Una ubicación luminosa y estable permite que la planta acumule la energía necesaria para producir una vara floral. El Jardín Botánico de Chicago recomienda luz indirecta brillante y condiciones más bien secas. Los cambios deben realizarse de manera gradual: trasladar de golpe un ejemplar que estuvo durante meses en sombra hacia una ventana soleada puede provocar manchas o decoloración.
Cuánto regar y cuándo cambiarla de maceta
El exceso de agua es uno de los principales obstáculos. Antes de volver a regar, el sustrato debe encontrarse seco y la maceta tiene que contar con orificios que permitan eliminar el líquido sobrante. No conviene mantener agua acumulada en el plato ni mojar de manera constante el centro de las hojas. La Universidad Estatal de Carolina del Norte advierte que el riego excesivo puede causar pudrición de raíces.
Los períodos secos moderados forman parte del ciclo habitual de esta especie. Sin embargo, reducir el agua no significa abandonar la planta hasta que sus hojas se arruguen o pierdan firmeza. La frecuencia dependerá de la temperatura, la cantidad de luz y el tamaño del recipiente. Durante el invierno, cuando el crecimiento se vuelve más lento, los riegos deben espaciarse aún más.
Una maceta levemente ajustada también puede favorecer la aparición de flores en ejemplares adultos. Por eso, no es necesario trasplantarla todos los años. Debe cambiarse de recipiente cuando las raíces deformen o rompan la maceta, el sustrato se encuentre degradado o el drenaje deje de funcionar. Someterla a un confinamiento extremo puede debilitarla, por lo que no se aconseja provocar estrés severo con el único objetivo de obtener capullos.
Temperatura, fertilización y cuidados posteriores
La planta se desarrolla mejor en ambientes cálidos, sin corrientes frías ni cambios bruscos.

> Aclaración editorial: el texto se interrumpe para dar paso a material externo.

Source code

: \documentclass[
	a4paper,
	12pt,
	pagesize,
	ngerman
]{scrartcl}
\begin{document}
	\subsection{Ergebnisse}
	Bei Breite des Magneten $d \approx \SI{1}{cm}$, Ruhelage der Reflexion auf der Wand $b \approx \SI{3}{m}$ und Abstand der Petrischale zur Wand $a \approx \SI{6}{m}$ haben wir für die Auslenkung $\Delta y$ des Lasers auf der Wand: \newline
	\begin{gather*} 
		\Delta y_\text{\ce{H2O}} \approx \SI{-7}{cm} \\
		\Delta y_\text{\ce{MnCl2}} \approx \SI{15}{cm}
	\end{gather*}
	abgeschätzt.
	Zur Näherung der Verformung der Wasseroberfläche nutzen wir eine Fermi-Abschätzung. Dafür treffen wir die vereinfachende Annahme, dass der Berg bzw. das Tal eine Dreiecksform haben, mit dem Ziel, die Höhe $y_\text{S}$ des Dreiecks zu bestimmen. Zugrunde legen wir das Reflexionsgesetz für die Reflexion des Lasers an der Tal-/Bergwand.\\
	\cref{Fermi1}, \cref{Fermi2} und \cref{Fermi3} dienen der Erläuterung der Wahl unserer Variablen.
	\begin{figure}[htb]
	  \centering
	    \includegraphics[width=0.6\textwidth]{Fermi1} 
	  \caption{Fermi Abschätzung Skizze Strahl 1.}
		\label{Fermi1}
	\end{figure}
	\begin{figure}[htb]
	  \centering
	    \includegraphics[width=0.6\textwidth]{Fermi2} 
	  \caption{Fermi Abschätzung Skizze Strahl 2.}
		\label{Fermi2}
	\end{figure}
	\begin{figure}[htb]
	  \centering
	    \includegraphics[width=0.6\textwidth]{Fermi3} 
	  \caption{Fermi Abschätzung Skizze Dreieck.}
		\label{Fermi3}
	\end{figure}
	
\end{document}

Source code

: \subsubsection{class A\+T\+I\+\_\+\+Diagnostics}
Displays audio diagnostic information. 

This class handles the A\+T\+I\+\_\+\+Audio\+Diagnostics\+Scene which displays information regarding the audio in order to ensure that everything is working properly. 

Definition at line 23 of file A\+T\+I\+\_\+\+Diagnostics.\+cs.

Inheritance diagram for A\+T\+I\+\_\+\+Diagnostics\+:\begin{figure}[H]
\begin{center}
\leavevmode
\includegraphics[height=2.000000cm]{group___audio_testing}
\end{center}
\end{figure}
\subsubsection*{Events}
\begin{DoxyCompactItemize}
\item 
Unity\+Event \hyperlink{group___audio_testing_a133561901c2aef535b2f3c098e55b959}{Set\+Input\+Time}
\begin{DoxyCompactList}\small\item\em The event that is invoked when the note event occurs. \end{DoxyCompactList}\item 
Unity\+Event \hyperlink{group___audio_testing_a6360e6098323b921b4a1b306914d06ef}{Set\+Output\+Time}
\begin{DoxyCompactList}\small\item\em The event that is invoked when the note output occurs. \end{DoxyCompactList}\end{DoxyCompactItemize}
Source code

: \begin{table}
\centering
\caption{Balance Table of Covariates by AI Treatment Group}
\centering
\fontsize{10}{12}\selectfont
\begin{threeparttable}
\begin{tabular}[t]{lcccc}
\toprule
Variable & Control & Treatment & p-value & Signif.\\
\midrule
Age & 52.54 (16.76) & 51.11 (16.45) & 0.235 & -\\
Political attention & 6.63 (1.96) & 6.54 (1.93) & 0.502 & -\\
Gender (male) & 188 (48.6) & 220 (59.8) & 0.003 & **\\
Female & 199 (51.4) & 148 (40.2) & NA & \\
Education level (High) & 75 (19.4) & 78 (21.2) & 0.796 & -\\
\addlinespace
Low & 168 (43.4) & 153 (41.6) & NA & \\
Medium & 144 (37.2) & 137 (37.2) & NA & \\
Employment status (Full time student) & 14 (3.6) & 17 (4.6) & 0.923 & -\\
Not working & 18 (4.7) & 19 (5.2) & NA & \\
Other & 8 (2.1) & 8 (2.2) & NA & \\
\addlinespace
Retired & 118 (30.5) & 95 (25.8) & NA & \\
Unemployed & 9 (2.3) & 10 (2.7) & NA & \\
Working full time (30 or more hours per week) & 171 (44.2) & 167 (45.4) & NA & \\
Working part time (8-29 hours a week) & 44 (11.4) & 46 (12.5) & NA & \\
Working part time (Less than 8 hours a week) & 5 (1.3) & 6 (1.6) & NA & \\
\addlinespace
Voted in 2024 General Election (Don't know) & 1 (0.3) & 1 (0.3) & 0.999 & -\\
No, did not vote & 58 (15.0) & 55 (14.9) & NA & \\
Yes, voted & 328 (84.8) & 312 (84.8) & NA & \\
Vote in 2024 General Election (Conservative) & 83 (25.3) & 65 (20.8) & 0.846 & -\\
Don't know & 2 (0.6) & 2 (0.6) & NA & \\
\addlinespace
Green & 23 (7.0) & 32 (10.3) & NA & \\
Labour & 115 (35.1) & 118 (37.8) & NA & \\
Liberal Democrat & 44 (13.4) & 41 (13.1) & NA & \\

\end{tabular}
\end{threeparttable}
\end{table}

Durante la primavera y el verano puede recibir una dosis suave de fertilizante equilibrado para plantas de interior. Aplicar cantidades excesivas no acelerará la floración: puede acumular sales en el sustrato, dañar las raíces y producir un crecimiento débil. Tampoco se necesitan productos especiales para flores.
Si aparece una vara, lo mejor es mantener la rutina de cuidados sin aumentar el riego. Las flores pueden generar pequeñas gotas pegajosas de néctar, algo normal en esta especie. Una vez finalizada la floración, el tallo podrá cortarse cerca de la base cuando se haya secado. La planta conservará sus hojas y continuará creciendo, aunque no necesariamente volverá a florecer al año siguiente.
La combinación más favorable incluye un ejemplar maduro, mucha claridad sin sol fuerte, sustrato drenante, riegos espaciados y una maceta proporcionada. Aun con esas condiciones, la floración sigue siendo imprevisible. Su ausencia no indica que la lengua de suegra esté enferma: una planta con hojas firmes, buen color y nuevos brotes puede encontrarse completamente saludable aunque nunca produzca flores.